Nothing but the lines from the first line of the records below to the line holding "a moment's life - that is me**" belongs in the answer, copied exactly and without pictures.

════════════════════

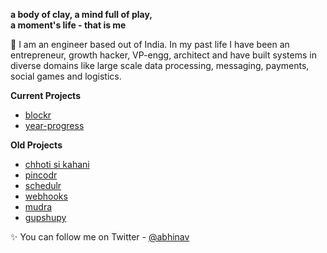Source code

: <!--
**abhinavs/abhinavs** is a ✨ _special_ ✨ repository because its `README.md` (this file) appears on your GitHub profile.

Here are some ideas to get you started:

- 🔭 I’m currently working on ...
- 🌱 I’m currently learning ...
- 👯 I’m looking to collaborate on ...
- 🤔 I’m looking for help with ...
- 💬 Ask me about ...
- 📫 How to reach me: ...
- 😄 Pronouns: ...
- ⚡ Fun fact: ...
-->

**a body of clay, a mind full of play,  
a moment's life - that is me**

👋 I am an engineer based out of India. In my past life I have been an entrepreneur, growth hacker, VP-engg, architect and have built systems in diverse domains like large scale data processing, messaging, payments, social games and logistics.

**Current Projects**

*   [blockr](http://www.abhinav.co/blockr.html)
*   [year-progress](https://year-progress.herokuapp.com/)

**Old Projects**

*   [chhoti si kahani](https://www.facebook.com/ChhotiSiKahani)
*   [pincodr](https://github.com/abhinavs/pincodr)
*   [schedulr](https://github.com/abhinavs/scheduler_service)
*   [webhooks](https://github.com/abhinavs/webhooks)
*   [mudra](https://github.com/abhinavs/mudra)
*   [gupshupy](https://github.com/abhinavs/gupshupy)

✨ You can follow me on Twitter - [@abhinav](https://twitter.com/abhinav)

════════════════════

[Answer box]
Source code

: <!--
**abhinavs/abhinavs** is a ✨ _special_ ✨ repository because its `README.md` (this file) appears on your GitHub profile.

Here are some ideas to get you started:

- 🔭 I’m currently working on ...
- 🌱 I’m currently learning ...
- 👯 I’m looking to collaborate on ...
- 🤔 I’m looking for help with ...
- 💬 Ask me about ...
- 📫 How to reach me: ...
- 😄 Pronouns: ...
- ⚡ Fun fact: ...
-->

**a body of clay, a mind full of play,  
a moment's life - that is me**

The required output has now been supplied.